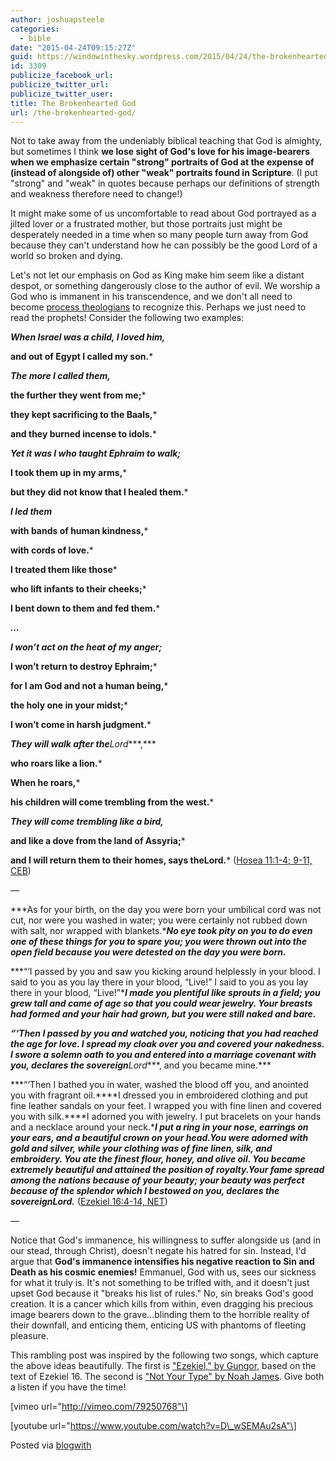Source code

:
 ```yaml
---
author: joshuapsteele
categories:
  - bible
date: "2015-04-24T09:15:27Z"
guid: https://windowinthesky.wordpress.com/2015/04/24/the-brokenhearted-god/
id: 3309
publicize_facebook_url:
publicize_twitter_url:
publicize_twitter_user:
title: The Brokenhearted God
url: /the-brokenhearted-god/
---
```


Not to take away from the undeniably biblical teaching that God is almighty, but sometimes I think **we lose sight of God's love for his image-bearers when we emphasize certain "strong" portraits of God at the expense of (instead of alongside of) other "weak" portraits found in Scripture**. (I put "strong" and "weak" in quotes because perhaps our definitions of strength and weakness therefore need to change!)

It might make some of us uncomfortable to read about God portrayed as a jilted lover or a frustrated mother, but those portraits just might be desperately needed in a time when so many people turn away from God because they can't understand how he can possibly be the good Lord of a world so broken and dying.

Let's not let our emphasis on God as King make him seem like a distant despot, or something dangerously close to the author of evil. We worship a God who is immanent in his transcendence, and we don't all need to become [process theologians](http://en.wikipedia.org/wiki/Process_theology) to recognize this. Perhaps we just need to read the prophets! Consider the following two examples:

***When Israel was a child, I loved him,***

**and out of Egypt I called my son.***

***The more I called them,***

**the further they went from me;***

**they kept sacrificing to the Baals,***

**and they burned incense to idols.***

***Yet it was I who taught Ephraim to walk;***

**I took them up in my arms,***

**but they did not know that I healed them.***

***I led them***

**with bands of human kindness,***

**with cords of love.***

**I treated them like those***

**who lift infants to their cheeks;***

**I bent down to them and fed them.***

***…***

***I won’t act on the heat of my anger;***

**I won’t return to destroy Ephraim;***

**for I am God and not a human being,***

**the holy one in your midst;***

**I won’t come in harsh judgment.***

***They will walk after the****Lord****,***

**who roars like a lion.***

**When he roars,***

**his children will come trembling from the west.***

***They will come trembling like a bird,***

**and like a dove from the land of Assyria;***

**and I will return them to their homes, says the****Lord****.*** ([Hosea 11:1-4; 9-11, CEB](https://www.biblegateway.com/passage/?search=Hosea+11&amp;amp;version=CEB))

—

***As for your birth, on the day you were born your umbilical cord was not cut, nor were you washed in water; you were certainly not rubbed down with salt, nor wrapped with blankets.****No eye took pity on you to do even one of these things for you to spare you; you were thrown out into the open field because you were detested on the day you were born.***

***“‘I passed by you and saw you kicking around helplessly in your blood. I said to you as you lay there in your blood, “Live!” I said to you as you lay there in your blood, “Live!”****I made you plentiful like sprouts in a field; you grew tall and came of age so that you could wear jewelry. Your breasts had formed and your hair had grown, but you were still naked and bare.***

***“‘Then I passed by you and watched you, noticing that you had reached the age for love. I spread my cloak over you and covered your nakedness. I swore a solemn oath to you and entered into a marriage covenant with you, declares the sovereign****Lord****, and you became mine.***

***“‘Then I bathed you in water, washed the blood off you, and anointed you with fragrant oil.****I dressed you in embroidered clothing and put fine leather sandals on your feet. I wrapped you with fine linen and covered you with silk.****I adorned you with jewelry. I put bracelets on your hands and a necklace around your neck.****I put a ring in your nose, earrings on your ears, and a beautiful crown on your head.****You were adorned with gold and silver, while your clothing was of fine linen, silk, and embroidery. You ate the finest flour, honey, and olive oil. You became extremely beautiful and attained the position of royalty.****Your fame spread among the nations because of your beauty; your beauty was perfect because of the splendor which I bestowed on you, declares the sovereign****Lord****.*** ([Ezekiel 16:4-14, NET](https://www.biblegateway.com/passage/?search=Ezekiel%2016&amp;amp;version=NET))

—

Notice that God's immanence, his willingness to suffer alongside us (and in our stead, through Christ), doesn't negate his hatred for sin. Instead, I'd argue that **God's immanence intensifies his negative reaction to Sin and Death as his cosmic enemies!** Emmanuel, God with us, sees our sickness for what it truly is. It's not something to be trifled with, and it doesn't just upset God because it "breaks his list of rules." No, sin breaks God's good creation. It is a cancer which kills from within, even dragging his precious image bearers down to the grave…blinding them to the horrible reality of their downfall, and enticing them, enticing US with phantoms of fleeting pleasure.

This rambling post was inspired by the following two songs, which capture the above ideas beautifully. The first is ["Ezekiel," by Gungor](http://open.spotify.com/track/4xyARNLYUCYc0HubY88IX8), based on the text of Ezekiel 16. The second is ["Not Your Type" by Noah James](http://open.spotify.com/track/78BUC2TstlFmGvI1pvNhTT). Give both a listen if you have the time!

\[vimeo url="http://vimeo.com/79250768"\]

\[youtube url="https://www.youtube.com/watch?v=D\_wSEMAu2sA"\]

Posted via [blogwith](http://blogwith.co)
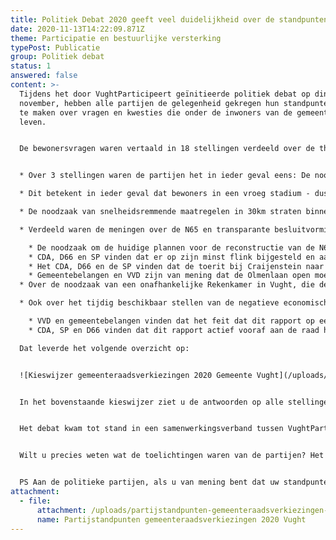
 ```yaml
---
title: Politiek Debat 2020 geeft veel duidelijkheid over de standpunten van partijen
date: 2020-11-13T14:22:09.871Z
theme: Participatie en bestuurlijke versterking
typePost: Publicatie
group: Politiek debat
status: 1
answered: false
content: >-
  Tijdens het door VughtParticipeert geïnitieerde politiek debat op dinsdag 10
  november, hebben alle partijen de gelegenheid gekregen hun standpunten kenbaar
  te maken over vragen en kwesties die onder de inwoners van de gemeente Vught
  leven. 


  De bewonersvragen waren vertaald in 18 stellingen verdeeld over de thema’s: ‘wonen & voorzieningen’, ‘verkeer & verkeersveiligheid’ (inclusief de N65), ‘gezonde & schone lucht en natuurbehoud’, ‘burgerparticipatie’ en ‘financiën & transparante besluitvorming’. Voorafgaand aan het debat is aan alle partijen gevraagd standpunten in te nemen over de 18 stellingen. Alleen Gemeentebelangen en VVD waren niet bereid deze vooraf bekend te maken. Tijdens het debat konden de partijen hun standpunt toelichten. 


  * Over 3 stellingen waren de partijen het in ieder geval eens: De noodzaak van meer burgerparticipatie, ook voor jongeren, en de wens daar concreter invulling aan te geven in Vught.

  * Dit betekent in ieder geval dat bewoners in een vroeg stadium - dus al vanaf de ideefase en eerste planfase - actief worden betrokken bij projecten die van invloed zijn op hun woonomgeving.

  * De noodzaak van snelheidsremmende maatregelen in 30km straten binnen de woonkernen van de gemeente Vught. Uiteraard is hiermee nog niet duidelijk hoe de partijen aan de bovenstaande punten concreet invulling willen geven.

  * Verdeeld waren de meningen over de N65 en transparante besluitvorming, en met name:

    * De noodzaak om de huidige plannen voor de reconstructie van de N65 te heroverwegen vanwege de negatieve bijeffecten (o.a. forse verkeerstoename binnen Vught). Gemeentebelangen, de VVD en PvdA-GroenLinks willen niet heroverwegen. 
    * CDA, D66 en SP vinden dat er op zijn minst flink bijgesteld en aangepast moet worden. Voor deze aanpassingen moeten volgens hen Rijkswaterstaat en de Provincie extra bijdragen, omdat de N65 vooral gaat om een betere verkeersdoorstroom op een provinciale weg.
    * Het CDA, D66 en de SP vinden dat de toerit bij Craijenstein naar de Helvoirtseweg open moet blijven en de toerit bij de Olmenlaan dicht, Gemeentebelangen, de VVD en PvdA-GroenLinks vinden daarentegen dat de toerit bij Craijenstein wél afgesloten moet worden. 
    * Gemeentebelangen en VVD zijn van mening dat de Olmenlaan open moet blijven, dus conform het huidige bestemmingsplan. Afwijkend aan de mening van deze partijen vindt PvdA-GroenLinks dat Olmenlaan dicht mag.
  * Over de noodzaak van een onafhankelijke Rekenkamer in Vught, die de doelmatigheid en maatschappelijke bijeffecten van besluiten van het bestuur onderzoekt in het kader van transparante besluitvorming, waren de verschillen groot. Het CDA, D66 en de SP en PvdA-GroenLinks vinden onafhankelijke Rekenkamer noodzakelijk en de VVD en Gemeentebelangen niet.

  * Ook over het tijdig beschikbaar stellen van de negatieve economische evaluatie van het huidige plan, de zogeheten Maatschappelijke Kosten en Baten Analyse (MKBA), waren er duidelijke verschillen:

    * VVD en gemeentebelangen vinden dat het feit dat dit rapport op een website van Rijkswaterstaat te vinden was, voldoende.
    * CDA, SP en D66 vinden dat dit rapport actief vooraf aan de raad had moeten worden gestuurd toen het basisbesluit over de huidige plannen een aantal jaren terug, werd genomen.

  Dat leverde het volgende overzicht op:


  ![Kieswijzer gemeenteraadsverkiezingen 2020 Gemeente Vught](/uploads/partijstandpunten-gemeenteraadsverkiezingen-2020-vught.png "Kieswijzer gemeenteraadsverkiezingen 2020 Gemeente Vught")


  In het bovenstaande kieswijzer ziet u de antwoorden op alle stellingen, voor zover de VVD en Gemeentebelangen tijdens het debat hun standpunt kenbaar hebben gemaakt. Deze kieswijzer kan u helpen uw stem aan de voor u juiste partij te geven.


  Het debat kwam tot stand in een samenwerkingsverband tussen VughtParticipeert, Avulo TV, Huis73 en Theater de Speeldoos.


  Wilt u precies weten wat de toelichtingen waren van de partijen? Het debat is door Avulo TV direct uitgezonden en is hier [terug te kijken](https://www.youtube.com/watch?v=HDzXWk-Oyk0&feature=youtu.be).


  PS Aan de politieke partijen, als u van mening bent dat uw standpunten niet goed worden weergegeven of u wilt uw standpunten herzien, kunt u dat melden bij secretaris@vughtparticipeert.nl, dan actualiseren wij dit overzicht.
attachment:
  - file:
      attachment: /uploads/partijstandpunten-gemeenteraadsverkiezingen-2020-vught.pdf
      name: Partijstandpunten gemeenteraadsverkiezingen 2020 Vught
---
```

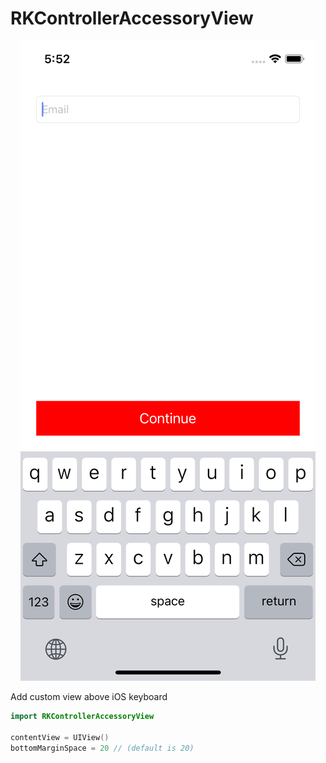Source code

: # RKControllerAccessoryView

<p align="center">
<img src="Images/demo.png" alt="RKControllerAccessoryView" title="RKControllerAccessoryView">
</p>

Add custom view above iOS keyboard


```swift
import RKControllerAccessoryView

contentView = UIView()
bottomMarginSpace = 20 // (default is 20)
```
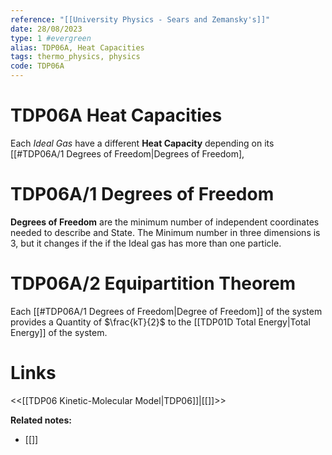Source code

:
 ```yaml
---
reference: "[[University Physics - Sears and Zemansky's]]"
date: 28/08/2023
type: 1 #evergreen
alias: TDP06A, Heat Capacities
tags: thermo_physics, physics
code: TDP06A
---
```

# TDP06A Heat Capacities

Each *Ideal Gas* have a different **Heat Capacity** depending on its [[#TDP06A/1 Degrees of Freedom|Degrees of Freedom],

# TDP06A/1 Degrees of Freedom

**Degrees of Freedom** are the minimum number of independent coordinates needed to describe and State. The Minimum number in three dimensions is $3$, but it changes if the if the Ideal gas has more than one particle.

# TDP06A/2 Equipartition Theorem

Each [[#TDP06A/1 Degrees of Freedom|Degree of Freedom]] of the system provides a Quantity of $\frac{kT}{2}$ to the [[TDP01D Total Energy|Total Energy]] of the system.

# Links
<<[[TDP06 Kinetic-Molecular Model|TDP06]]|[[]]>>

**Related notes:**
- [[]] 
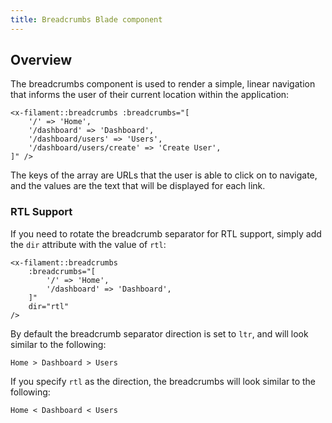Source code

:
 ```yaml
---
title: Breadcrumbs Blade component
---
```


## Overview

The breadcrumbs component is used to render a simple, linear navigation that informs the user of their current location within the application:

```blade
<x-filament::breadcrumbs :breadcrumbs="[
    '/' => 'Home',
    '/dashboard' => 'Dashboard',
    '/dashboard/users' => 'Users',
    '/dashboard/users/create' => 'Create User',
]" />
```

The keys of the array are URLs that the user is able to click on to navigate, and the values are the text that will be displayed for each link.

### RTL Support

If you need to rotate the breadcrumb separator for RTL support, simply add the `dir` attribute with the value of `rtl`:

```
<x-filament::breadcrumbs 
    :breadcrumbs="[
        '/' => 'Home',
        '/dashboard' => 'Dashboard',
    ]"
    dir="rtl"
/>
```

By default the breadcrumb separator direction is set to `ltr`, and will look similar to the following:

```
Home > Dashboard > Users
```

If you specify `rtl` as the direction, the breadcrumbs will look similar to the following:

```
Home < Dashboard < Users
```

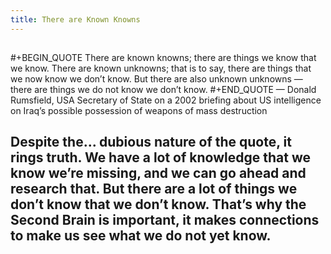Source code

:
 ```yaml
---
title: There are Known Knowns
---
```


## 
#+BEGIN_QUOTE
There are known knowns; there are things we know that we know. There are known unknowns; that is to say, there are things that we now know we don’t know. But there are also unknown unknowns — there are things we do not know we don’t know.
#+END_QUOTE
— Donald Rumsfield, USA Secretary of State on a 2002 briefing about US intelligence on Iraq’s possible possession of weapons of mass destruction
## Despite the... dubious nature of the quote, it rings truth. We have a lot of knowledge that we know we’re missing, and we can go ahead and research that. But there are a lot of things we don’t know that we don’t know. That’s why the Second Brain is important, it makes connections to make us see what we do not yet know.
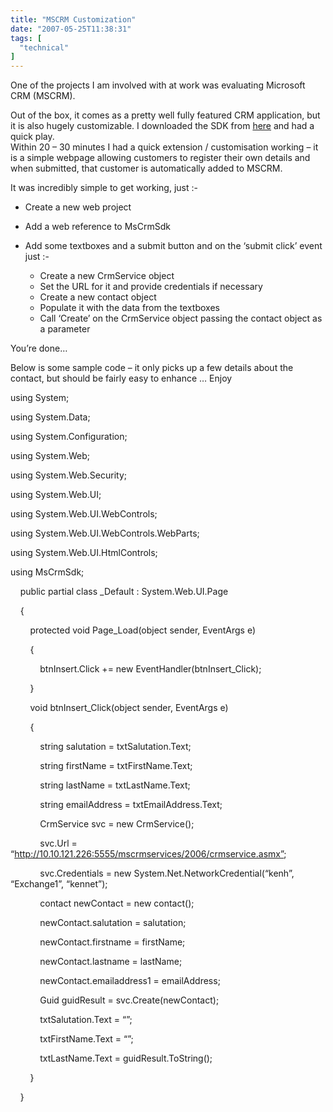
 ```yaml
---
title: "MSCRM Customization"
date: "2007-05-25T11:38:31"
tags: [
  "technical"
]
---
```

One of the projects I am involved with at work was evaluating Microsoft CRM (MSCRM).

Out of the box, it comes as a pretty well fully featured CRM application, but it is also hugely customizable. I downloaded the SDK from [here](http://www.microsoft.com/downloads/details.aspx?familyid=9c178b68-3a06-4898-bc83-bd14b74308c5&displaylang=en) and had a quick play.  
Within 20 – 30 minutes I had a quick extension / customisation working – it is a simple webpage allowing customers to register their own details and when submitted, that customer is automatically added to MSCRM.

It was incredibly simple to get working, just :-

-   Create a new web project
-   Add a web reference to MsCrmSdk
-   Add some textboxes and a submit button and on the ‘submit click’ event just :-
    
    -   Create a new CrmService object
    -   Set the URL for it and provide credentials if necessary
    -   Create a new contact object
    -   Populate it with the data from the textboxes
    -   Call ‘Create’ on the CrmService object passing the contact object as a parameter

You’re done…

Below is some sample code – it only picks up a few details about the contact, but should be fairly easy to enhance … Enjoy

using System;

using System.Data;

using System.Configuration;

using System.Web;

using System.Web.Security;

using System.Web.UI;

using System.Web.UI.WebControls;

using System.Web.UI.WebControls.WebParts;

using System.Web.UI.HtmlControls;

using MsCrmSdk;

    public partial class \_Default : System.Web.UI.Page

    {

        protected void Page\_Load(object sender, EventArgs e)

        {

            btnInsert.Click += new EventHandler(btnInsert\_Click);

        }

        void btnInsert\_Click(object sender, EventArgs e)

        {

            string salutation = txtSalutation.Text;

            string firstName = txtFirstName.Text;

            string lastName = txtLastName.Text;

            string emailAddress = txtEmailAddress.Text;

            CrmService svc = new CrmService();

            svc.Url = “http://10.10.121.226:5555/mscrmservices/2006/crmservice.asmx”;

            svc.Credentials = new System.Net.NetworkCredential(“kenh”, “Exchange1”, “kennet”);

            contact newContact = new contact();

            newContact.salutation = salutation;

            newContact.firstname = firstName;

            newContact.lastname = lastName;

            newContact.emailaddress1 = emailAddress;

            Guid guidResult = svc.Create(newContact);

            txtSalutation.Text = “”;

            txtFirstName.Text = “”;

            txtLastName.Text = guidResult.ToString();

        }

    }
::::::::::
**Work task**
Within the data above, how many lines include the string "covered"? Answer with the number by itself.

**Solution to this task**
2